NYTProf v4 – Now with string-eval x-ray vision!

I released Devel::NYTProf v3 on Christmas Eve 2009. Over the next couple of months a few more features were added. The v3 work had involved a complete rewrite of the subroutine profiler and heavy work on much else besides. At that point I felt I’d done enough with NYTProf for now and it was time to focus on other more pressing projects.
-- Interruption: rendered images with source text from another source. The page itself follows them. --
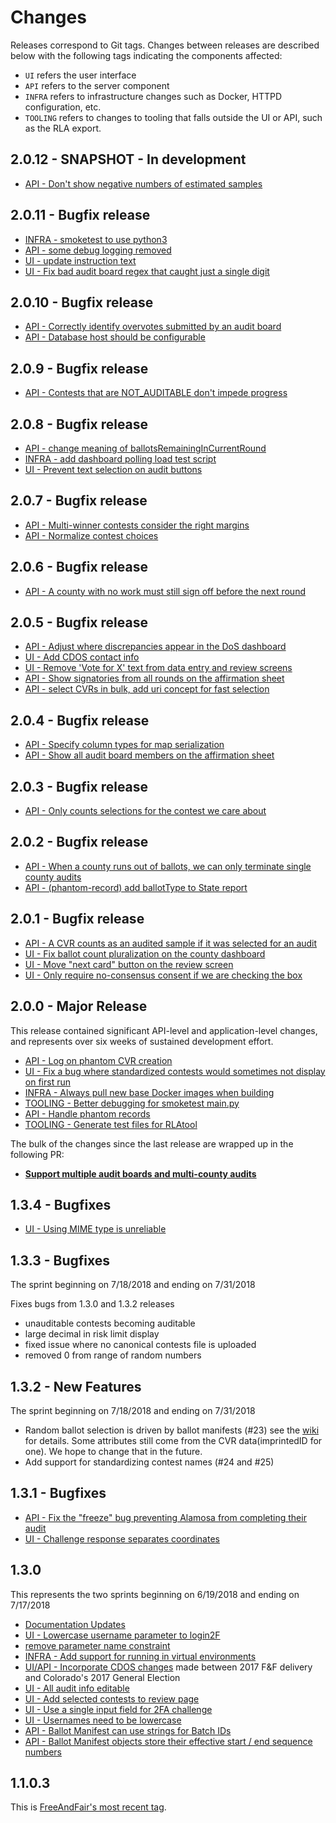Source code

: # Changes

Releases correspond to Git tags. Changes between releases are described below
with the following tags indicating the components affected:

- `UI` refers the user interface
- `API` refers to the server component
- `INFRA` refers to infrastructure changes such as Docker, HTTPD configuration,
  etc.
- `TOOLING` refers to changes to tooling that falls outside the UI or API, such
  as the RLA export.

## 2.0.12 - SNAPSHOT - In development

- [API - Don't show negative numbers of estimated samples][pr106]

## 2.0.11 - Bugfix release

- [INFRA - smoketest to use python3][cma60b5]
- [API - some debug logging removed][cm506cf]
- [UI - update instruction text][pr101]
- [UI - Fix bad audit board regex that caught just a single digit][pr100]

## 2.0.10 - Bugfix release

- [API - Correctly identify overvotes submitted by an audit board][pr97]
- [API - Database host should be configurable][pr98]

## 2.0.9 - Bugfix release

- [API - Contests that are NOT_AUDITABLE don't impede progress][pr93]

## 2.0.8 - Bugfix release

- [API - change meaning of ballotsRemainingInCurrentRound][pr88]
- [INFRA - add dashboard polling load test script][pr89]
- [UI - Prevent text selection on audit buttons][pr90]

## 2.0.7 - Bugfix release

- [API - Multi-winner contests consider the right margins][pr85]
- [API - Normalize contest choices][pr86]

## 2.0.6 - Bugfix release

- [API - A county with no work must still sign off before the next round][pr83]

## 2.0.5 - Bugfix release

- [API - Adjust where discrepancies appear in the DoS dashboard][pr80]
- [UI - Add CDOS contact info][pr81]
- [UI - Remove 'Vote for X' text from data entry and review screens][pr78]
- [API - Show signatories from all rounds on the affirmation sheet][pr79]
- [API - select CVRs in bulk, add uri concept for fast selection][pr77]

## 2.0.4 - Bugfix release
- [API - Specify column types for map serialization][pr74]
- [API - Show all audit board members on the affirmation sheet][pr73]

## 2.0.3 - Bugfix release

- [API - Only counts selections for the contest we care about][pr70]

## 2.0.2 - Bugfix release

- [API - When a county runs out of ballots, we can only terminate single county audits ][pr66]
- [API - (phantom-record) add ballotType to State report][pr68]

## 2.0.1 - Bugfix release

- [API - A CVR counts as an audited sample if it was selected for an audit][pr61]
- [UI - Fix ballot count pluralization on the county dashboard][pr62]
- [UI - Move "next card" button on the review screen][pr63]
- [UI - Only require no-consensus consent if we are checking the box][pr64]

## 2.0.0 - Major Release

This release contained significant API-level and application-level changes, and
represents over six weeks of sustained development effort.

- [API - Log on phantom CVR creation][pr33]
- [UI - Fix a bug where standardized contests would sometimes not display on first run][pr34]
- [INFRA - Always pull new base Docker images when building][pr35]
- [TOOLING - Better debugging for smoketest main.py][pr36]
- [API - Handle phantom records][pr40]
- [TOOLING - Generate test files for RLAtool][pr42]

The bulk of the changes since the last release are wrapped up in the following
PR:

- [**Support multiple audit boards and multi-county audits**][pr44]

## 1.3.4 - Bugfixes

- [UI - Using MIME type is unreliable][pr29]

## 1.3.3 - Bugfixes

The sprint beginning on 7/18/2018 and ending on 7/31/2018

Fixes bugs from 1.3.0 and 1.3.2 releases

- unauditable contests becoming auditable
- large decimal in risk limit display
- fixed issue where no canonical contests file is uploaded
- removed 0 from range of random numbers

## 1.3.2 - New Features

The sprint beginning on 7/18/2018 and ending on 7/31/2018

- Random ballot selection is driven by ballot manifests (#23) see the
  [wiki](https://github.com/democracyworks/ColoradoRLA/wiki/Random-Number-flow)
  for details. Some attributes still come from the CVR data(imprintedID for
  one). We hope to change that in the future.
- Add support for standardizing contest names (#24 and #25)


## 1.3.1 - Bugfixes

- [API - Fix the "freeze" bug preventing Alamosa from completing their audit](https://github.com/democracyworks/ColoradoRLA/pull/17)
- [UI - Challenge response separates coordinates](https://github.com/democracyworks/ColoradoRLA/pull/18)

## 1.3.0

This represents the two sprints beginning on 6/19/2018 and ending on 7/17/2018
- [Documentation Updates][pr15]
- [UI - Lowercase username parameter to login2F][pr13]
- [remove parameter name constraint][pr11]
- [INFRA - Add support for running in virtual environments][pr10]
- [UI/API - Incorporate CDOS changes][pr9] made between 2017 F&F delivery and Colorado's 2017 General Election
- [UI - All audit info editable][pr8]
- [UI - Add selected contests to review page][pr5]
- [UI - Use a single input field for 2FA challenge][pr4]
- [UI - Usernames need to be lowercase][pr3]
- [API - Ballot Manifest can use strings for Batch IDs][pr2]
- [API - Ballot Manifest objects store their effective start / end sequence numbers][pr1]

## 1.1.0.3

This is [FreeAndFair's most recent tag][1.1.0.3].

[1.1.0.3]: https://github.com/FreeAndFair/ColoradoRLA/tree/v1.1.0.3
[fork]: https://github.com/FreeAndFair/ColoradoRLA/commit/fbbc9aba46c4db4b9c7349a855397a27439d2a5b
[first-commit]: https://github.com/democracyworks/ColoradoRLA/commit/6ce7a45540ccad35ddef85bb38b3fd31d11368ad
[pr1]: https://github.com/democracyworks/ColoradoRLA/pull/1
[pr2]: https://github.com/democracyworks/ColoradoRLA/pull/2
[pr3]: https://github.com/democracyworks/ColoradoRLA/pull/3
[pr4]: https://github.com/democracyworks/ColoradoRLA/pull/4
[pr5]: https://github.com/democracyworks/ColoradoRLA/pull/5
[pr8]: https://github.com/democracyworks/ColoradoRLA/pull/8
[pr9]: https://github.com/democracyworks/ColoradoRLA/pull/9
[pr10]: https://github.com/democracyworks/ColoradoRLA/pull/10
[pr11]: https://github.com/democracyworks/ColoradoRLA/pull/11
[pr13]: https://github.com/democracyworks/ColoradoRLA/pull/13
[pr15]: https://github.com/democracyworks/ColoradoRLA/pull/15
[pr29]: https://github.com/democracyworks/ColoradoRLA/pull/29
[pr33]: https://github.com/democracyworks/ColoradoRLA/pull/33
[pr34]: https://github.com/democracyworks/ColoradoRLA/pull/34
[pr35]: https://github.com/democracyworks/ColoradoRLA/pull/35
[pr36]: https://github.com/democracyworks/ColoradoRLA/pull/36
[pr40]: https://github.com/democracyworks/ColoradoRLA/pull/40
[pr42]: https://github.com/democracyworks/ColoradoRLA/pull/42
[pr44]: https://github.com/democracyworks/ColoradoRLA/pull/44
[pr61]: https://github.com/democracyworks/ColoradoRLA/pull/61
[pr62]: https://github.com/democracyworks/ColoradoRLA/pull/62
[pr63]: https://github.com/democracyworks/ColoradoRLA/pull/63
[pr64]: https://github.com/democracyworks/ColoradoRLA/pull/64
[pr66]: https://github.com/democracyworks/ColoradoRLA/pull/66
[pr68]: https://github.com/democracyworks/ColoradoRLA/pull/68
[pr70]: https://github.com/democracyworks/ColoradoRLA/pull/70
[pr73]: https://github.com/democracyworks/ColoradoRLA/pull/73
[pr74]: https://github.com/democracyworks/ColoradoRLA/pull/74
[pr77]: https://github.com/democracyworks/ColoradoRLA/pull/77
[pr78]: https://github.com/democracyworks/ColoradoRLA/pull/78
[pr79]: https://github.com/democracyworks/ColoradoRLA/pull/79
[pr80]: https://github.com/democracyworks/ColoradoRLA/pull/80
[pr81]: https://github.com/democracyworks/ColoradoRLA/pull/81
[pr83]: https://github.com/democracyworks/ColoradoRLA/pull/83
[pr85]: https://github.com/democracyworks/ColoradoRLA/pull/85
[pr86]: https://github.com/democracyworks/ColoradoRLA/pull/86
[pr88]: https://github.com/democracyworks/ColoradoRLA/pull/88
[pr89]: https://github.com/democracyworks/ColoradoRLA/pull/89
[pr90]: https://github.com/democracyworks/ColoradoRLA/pull/90
[pr93]: https://github.com/democracyworks/ColoradoRLA/pull/93
[pr97]: https://github.com/democracyworks/ColoradoRLA/pull/97
[pr98]: https://github.com/democracyworks/ColoradoRLA/pull/98
[pr100]: https://github.com/democracyworks/ColoradoRLA/pull/100
[pr101]: https://github.com/democracyworks/ColoradoRLA/pull/101
[cm506cf]: https://github.com/democracyworks/ColoradoRLA/commit/506cf568901ce6f1ba8e2085369444d88f802ff6
[cma60b5]: https://github.com/democracyworks/ColoradoRLA/commit/a60b5972b9f6b1a68d4b22cf06721dd41e5a7374
[pr106]: https://github.com/democracyworks/ColoradoRLA/pull/106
Over those months I’d also started working on enhancements for PostgreSQL PL/Perl. That project turned into something of an epic adventure with more than its fair share of highs and lows and twists and turns. The dust is only just settling now. I would have blogged about it but security issues arose that led the PostgreSQL team to consider removing the plperl language entirely. Fortunately I was able to help avoid that by removing Safe.pm entirely! At some point I hope to write a blog post worthy of the journey. Meanwhile, if you’re using PostgreSQL, you really do want to upgrade to the latest point-release.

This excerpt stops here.